Monday, Mar. 04, 1935
Parliament's Week
The Commons--
P: Peppered Sir Arthur Michael Samuel, one of Britain's greatest financial-legal experts and onetime Financial Secretary to the Treasury, for an opinion on the U. S. Supreme Court's gold clause decision.
Reluctant to speak out, Sir Arthur finally declared: "Stripped of juridical niceties, the effect of the gold clause verdict of the United States Judges is that words have no meaning. The verdict destroys the terms of contracts expressed in explicit language and operative in United States territory. The verdict destroys the reliance by Europe upon any contract of the United States upon which to base stabilization of exchange essential to the restoration of international trade."
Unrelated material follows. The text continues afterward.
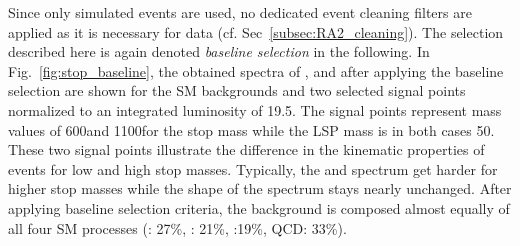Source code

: Since only simulated events are used, no dedicated event cleaning filters are applied as it is necessary for data (cf. Sec~\ref{subsec:RA2_cleaning}). The selection described here is again denoted \textit{baseline selection} in the following. In Fig.~\ref{fig:stop_baseline}, the obtained spectra of \HT, \met and \NJets after applying the baseline selection are shown for the SM backgrounds and two selected signal points normalized to an integrated luminosity of 19.5\fbinv. The signal points represent mass values of 600\gev and 1100\gev for the stop mass while the LSP mass is in both cases 50\gev. These two signal points illustrate the difference in the kinematic properties of events for low and high stop masses. Typically, the \HT and \met spectrum get harder for higher stop masses while the shape of the \NJets spectrum stays nearly unchanged. After applying baseline selection criteria, the background is composed almost equally of all four SM processes (\ttbar: 27\%, \WJets: 21\%, \ZJets:19\%, QCD: 33\%).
P: Were shushed by Chancellor of the Exchequer Neville Chamberlain and Colonial Secretary Sir Philip Cunliffe-Lister when Laborite M. P.'s demanded to know whether Britain's Gibraltar-like "Big Five" banks were burned in the peanut oil, pepper and shellac crashes (TIME, Feb. 18, 25) and whether a crash in London's tin market may not be imminent.
Retorted Mr. Chamberlain: "It is entirely contrary to banking practice in this country for a joint-stock bank to speculate in commodities, and I have no reason to assume any banks did so on this occasion."
Snapped Sir Philip, until 1931 a director in Consolidated Tin Smelters: "His Majesty's Government watch the developments in the tin market, but do not consider any action on their part called for. . . . We have never had a complaint that the present high price of tin is unreasonable. . . . In fact the price of tin has remained remarkably stable for many months with the result that speculation has, I understand, greatly diminished."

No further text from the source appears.